RAMALLAH: The Palestinian Authority has reiterated its appeal to the EU to provide its pledged aid without conditions.

The authority is concerned about the continuing uncertainty over the EU’s annual financial support for its budget despite holding several meetings with senior EU officials in recent months.

Palestinian Prime Minister Mohammed Shtayyieh, who met EU High Representative for Foreign Affairs and Security Policy Josep Borrell Fontelles in Brussels last week, urged the bloc to expedite the transfer of its financial support, which has been suspended for two years.

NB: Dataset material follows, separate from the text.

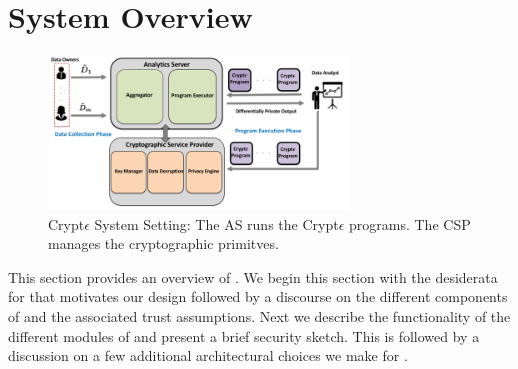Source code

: \section{System Overview}

\begin{figure}\includegraphics[height=4.1cm,width=8cm]{cryptEdiag.png}\caption{ Crypt$\epsilon$ System Setting: The  \textsf{AS} runs the Crypt$\epsilon$ programs. The \textsf{CSP} manages the cryptographic primitves. } \end{figure}



This section provides an overview of \system. We begin this section with the desiderata for \system that motivates our design followed by a discourse on the different components of \system and the associated trust assumptions. Next we describe the functionality of the different modules of \system and present a brief security sketch. This is followed by a discussion on a few additional architectural choices we make for \system.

Shtayyieh pointed to a growing financial crisis caused by the drop in external support and the continuation of Israel’s deductions from the tax it collects on behalf of the PA.

“We have called on the European Union to provide its pledged aid without conditions. We hope to accomplish this very soon,” Shtayyieh said at the start of the Palestinian Authority’s weekly Cabinet session on Monday in Ramallah.

The EU postponed the transfer of $223 million in annual aid to the PA after EU members supported Hungary’s condition to change the curriculum in West Bank schools because it “contains incitement against Israel and anti-Semitic content.”

The EU contributed about $156 million annually to the PA budget of which $93 million went to pay the salaries of its civilian employees. Those workers have received between 70 and 80 percent of their salaries for five consecutive months.

The PA suffered a sharp decline in international aid to its budget from $1.3 billion in 2013 to $129 million in 2021.

Samir Hulileh, a Palestinian economist, told Arab News that the policy of European countries has recently been to provide direct support to the Palestinian private sector, marginalizing the PA.

“European countries continue to expand their support for the Palestinian private sector economy, but the official support provided to the Palestinian government is completely halted,” he said.

“This leads to the weak performance of the Palestinian Authority in its functional role and tasks — especially with the halt to US and Arab support for it.”

The value of the budget deficit had reached $1.3 billion, Hulileh said.

At the beginning of this month, the Palestinian Authority presented a broad reform program to the Ad Hoc Liaison Committee to encourage donor countries — especially EU states — to resume their financial support for the PA, a Palestinian source told Arab News.

A senior European source told Arab News: “The EU continued to support UNRWA. What remains pending is the funding to the PA, which is still stuck in Brussels.”

Nevertheless, news reports said that the EU reduced its aid to the UNRWA by 40 percent for the 2022-24 period, from $135 million to $82 million.

The EU said that aid could return to normal levels by changing school curricula and removing what it termed incitement materials against Israel while it continues to delay the $156 million annual financial support to the PA.

The reduction in the EU budget comes amid intense pressure and incitement campaigns against UNRWA last year by Israeli institutions. That led the EU to condemn UNRWA’s use of educational materials, which it claimed incited hatred and violence against Israel and Jews in schools in the West Bank and Gaza Strip. This was the first time the EU had condemned the UN relief agency for its curricula.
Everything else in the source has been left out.